> **Assignment**: The answer must consist solely of the lines from the opening line of the entries through the line with "10. **moment**: Library", transcribed exactly and without any pictures.

> **Records for this exercise**:
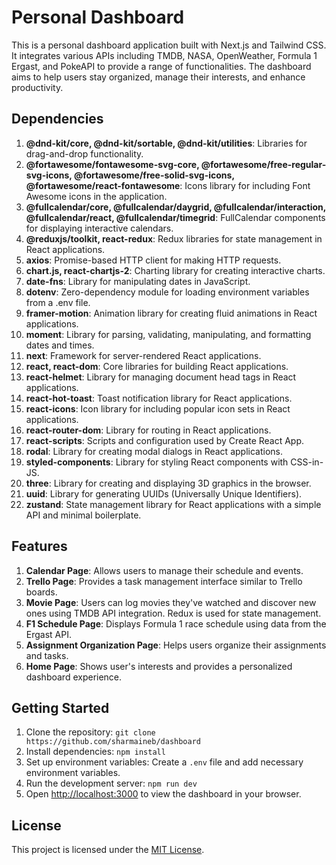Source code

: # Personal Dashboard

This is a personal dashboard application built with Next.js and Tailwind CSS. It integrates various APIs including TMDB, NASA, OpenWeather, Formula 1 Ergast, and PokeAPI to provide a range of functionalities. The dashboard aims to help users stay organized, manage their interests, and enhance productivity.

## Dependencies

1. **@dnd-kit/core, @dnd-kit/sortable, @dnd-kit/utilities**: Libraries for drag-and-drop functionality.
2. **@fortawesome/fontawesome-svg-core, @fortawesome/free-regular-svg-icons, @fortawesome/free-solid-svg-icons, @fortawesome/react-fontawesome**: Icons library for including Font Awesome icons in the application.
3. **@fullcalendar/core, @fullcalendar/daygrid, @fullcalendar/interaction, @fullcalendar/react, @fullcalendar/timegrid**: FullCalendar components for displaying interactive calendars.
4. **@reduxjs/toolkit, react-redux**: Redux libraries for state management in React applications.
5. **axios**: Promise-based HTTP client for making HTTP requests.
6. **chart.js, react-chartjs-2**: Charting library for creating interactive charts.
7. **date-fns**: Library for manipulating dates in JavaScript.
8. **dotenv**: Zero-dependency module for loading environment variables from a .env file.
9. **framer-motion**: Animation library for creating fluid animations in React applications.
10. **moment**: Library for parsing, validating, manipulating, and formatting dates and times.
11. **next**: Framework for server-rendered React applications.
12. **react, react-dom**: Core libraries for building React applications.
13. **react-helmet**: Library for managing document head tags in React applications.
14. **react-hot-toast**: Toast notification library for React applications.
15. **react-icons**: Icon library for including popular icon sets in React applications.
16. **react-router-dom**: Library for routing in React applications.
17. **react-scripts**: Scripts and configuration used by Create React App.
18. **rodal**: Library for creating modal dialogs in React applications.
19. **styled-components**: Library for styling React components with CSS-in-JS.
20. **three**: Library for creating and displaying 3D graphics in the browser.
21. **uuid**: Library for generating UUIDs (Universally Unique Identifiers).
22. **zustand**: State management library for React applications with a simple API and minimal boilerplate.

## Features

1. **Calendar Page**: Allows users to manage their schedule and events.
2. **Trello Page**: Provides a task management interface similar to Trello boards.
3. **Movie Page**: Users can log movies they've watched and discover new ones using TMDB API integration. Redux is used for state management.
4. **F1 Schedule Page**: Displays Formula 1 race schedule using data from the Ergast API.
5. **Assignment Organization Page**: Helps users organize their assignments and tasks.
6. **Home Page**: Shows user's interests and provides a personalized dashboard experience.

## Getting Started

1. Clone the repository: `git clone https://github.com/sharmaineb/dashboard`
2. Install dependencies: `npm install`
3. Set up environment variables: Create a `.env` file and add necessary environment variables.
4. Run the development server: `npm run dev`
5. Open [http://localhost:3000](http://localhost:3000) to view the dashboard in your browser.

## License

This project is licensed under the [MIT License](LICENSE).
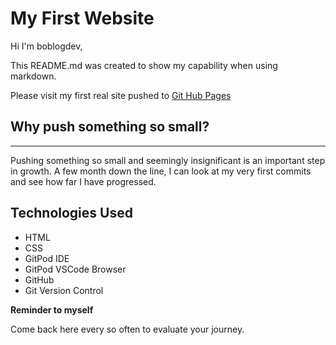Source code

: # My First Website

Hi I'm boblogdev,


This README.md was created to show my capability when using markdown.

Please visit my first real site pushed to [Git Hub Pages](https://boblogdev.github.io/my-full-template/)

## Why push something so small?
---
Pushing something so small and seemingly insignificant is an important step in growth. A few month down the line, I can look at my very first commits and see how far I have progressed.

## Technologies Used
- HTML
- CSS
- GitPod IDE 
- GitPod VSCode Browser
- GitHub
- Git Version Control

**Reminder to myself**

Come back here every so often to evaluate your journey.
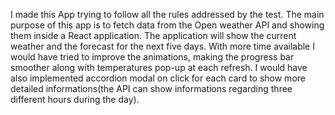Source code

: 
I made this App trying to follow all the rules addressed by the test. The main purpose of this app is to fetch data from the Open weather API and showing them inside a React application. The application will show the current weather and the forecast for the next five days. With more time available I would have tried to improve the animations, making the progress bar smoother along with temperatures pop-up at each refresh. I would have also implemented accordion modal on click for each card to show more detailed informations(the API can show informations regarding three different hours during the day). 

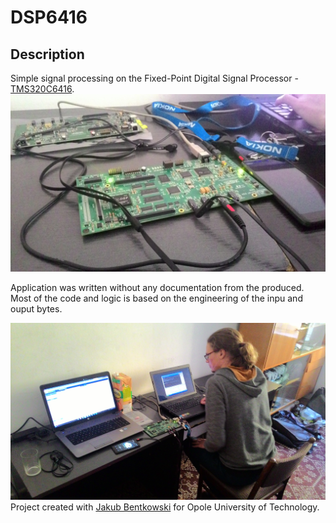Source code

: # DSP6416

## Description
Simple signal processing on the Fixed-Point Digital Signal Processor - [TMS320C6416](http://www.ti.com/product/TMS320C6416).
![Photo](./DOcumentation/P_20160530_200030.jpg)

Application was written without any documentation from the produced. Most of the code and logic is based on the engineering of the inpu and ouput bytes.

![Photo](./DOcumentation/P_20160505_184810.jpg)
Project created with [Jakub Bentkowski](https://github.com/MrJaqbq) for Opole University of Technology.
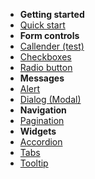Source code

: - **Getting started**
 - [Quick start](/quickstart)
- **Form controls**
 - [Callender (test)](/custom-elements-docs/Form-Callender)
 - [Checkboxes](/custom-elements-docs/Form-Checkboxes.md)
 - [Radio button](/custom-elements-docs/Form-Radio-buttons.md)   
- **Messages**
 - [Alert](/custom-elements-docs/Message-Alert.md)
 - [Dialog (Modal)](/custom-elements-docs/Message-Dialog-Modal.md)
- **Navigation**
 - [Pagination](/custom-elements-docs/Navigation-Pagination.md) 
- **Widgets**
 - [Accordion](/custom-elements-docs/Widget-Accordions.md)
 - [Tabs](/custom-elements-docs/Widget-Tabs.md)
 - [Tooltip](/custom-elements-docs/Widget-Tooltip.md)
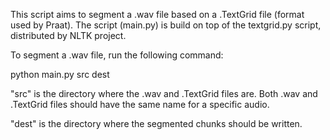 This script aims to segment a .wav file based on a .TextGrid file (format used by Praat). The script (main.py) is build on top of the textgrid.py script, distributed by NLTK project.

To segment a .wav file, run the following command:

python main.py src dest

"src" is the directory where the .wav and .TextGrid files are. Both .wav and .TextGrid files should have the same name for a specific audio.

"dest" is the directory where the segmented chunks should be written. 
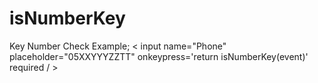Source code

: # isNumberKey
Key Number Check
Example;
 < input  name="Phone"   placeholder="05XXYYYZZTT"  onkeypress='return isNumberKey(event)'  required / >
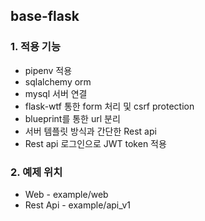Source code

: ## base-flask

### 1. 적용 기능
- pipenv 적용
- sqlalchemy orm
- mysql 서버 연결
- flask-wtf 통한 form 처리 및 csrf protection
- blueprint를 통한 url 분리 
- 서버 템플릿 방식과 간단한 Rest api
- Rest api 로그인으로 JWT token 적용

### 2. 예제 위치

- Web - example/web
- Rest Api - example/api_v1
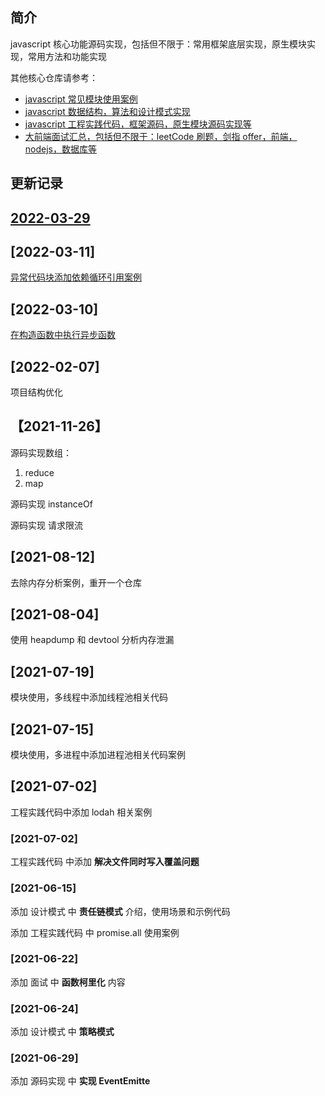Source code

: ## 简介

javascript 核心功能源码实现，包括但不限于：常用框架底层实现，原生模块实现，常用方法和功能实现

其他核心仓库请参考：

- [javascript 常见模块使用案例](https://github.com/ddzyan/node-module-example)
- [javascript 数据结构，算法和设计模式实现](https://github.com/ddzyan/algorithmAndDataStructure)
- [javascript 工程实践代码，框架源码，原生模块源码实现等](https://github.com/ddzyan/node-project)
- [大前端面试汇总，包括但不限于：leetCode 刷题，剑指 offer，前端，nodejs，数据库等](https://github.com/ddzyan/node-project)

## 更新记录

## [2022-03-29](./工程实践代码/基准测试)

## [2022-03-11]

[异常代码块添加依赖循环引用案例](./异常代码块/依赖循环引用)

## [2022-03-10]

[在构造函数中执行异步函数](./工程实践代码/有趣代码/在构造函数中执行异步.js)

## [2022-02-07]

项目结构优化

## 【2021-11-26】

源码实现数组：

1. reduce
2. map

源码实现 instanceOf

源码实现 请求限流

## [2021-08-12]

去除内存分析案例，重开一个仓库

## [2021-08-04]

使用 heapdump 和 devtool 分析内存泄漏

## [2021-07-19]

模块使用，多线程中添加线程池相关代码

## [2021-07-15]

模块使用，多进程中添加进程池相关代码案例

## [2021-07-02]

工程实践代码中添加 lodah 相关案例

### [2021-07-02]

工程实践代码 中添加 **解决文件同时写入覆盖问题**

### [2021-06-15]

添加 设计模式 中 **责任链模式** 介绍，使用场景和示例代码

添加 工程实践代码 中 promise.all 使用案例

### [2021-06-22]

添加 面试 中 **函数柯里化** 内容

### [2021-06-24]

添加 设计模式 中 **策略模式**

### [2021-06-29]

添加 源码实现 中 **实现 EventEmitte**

> **Solution to the exercise**:
Source code

: # Personal Dashboard

This is a personal dashboard application built with Next.js and Tailwind CSS. It integrates various APIs including TMDB, NASA, OpenWeather, Formula 1 Ergast, and PokeAPI to provide a range of functionalities. The dashboard aims to help users stay organized, manage their interests, and enhance productivity.

## Dependencies

1. **@dnd-kit/core, @dnd-kit/sortable, @dnd-kit/utilities**: Libraries for drag-and-drop functionality.
2. **@fortawesome/fontawesome-svg-core, @fortawesome/free-regular-svg-icons, @fortawesome/free-solid-svg-icons, @fortawesome/react-fontawesome**: Icons library for including Font Awesome icons in the application.
3. **@fullcalendar/core, @fullcalendar/daygrid, @fullcalendar/interaction, @fullcalendar/react, @fullcalendar/timegrid**: FullCalendar components for displaying interactive calendars.
4. **@reduxjs/toolkit, react-redux**: Redux libraries for state management in React applications.
5. **axios**: Promise-based HTTP client for making HTTP requests.
6. **chart.js, react-chartjs-2**: Charting library for creating interactive charts.
7. **date-fns**: Library for manipulating dates in JavaScript.
8. **dotenv**: Zero-dependency module for loading environment variables from a .env file.
9. **framer-motion**: Animation library for creating fluid animations in React applications.
10. **moment**: Library for parsing, validating, manipulating, and formatting dates and times.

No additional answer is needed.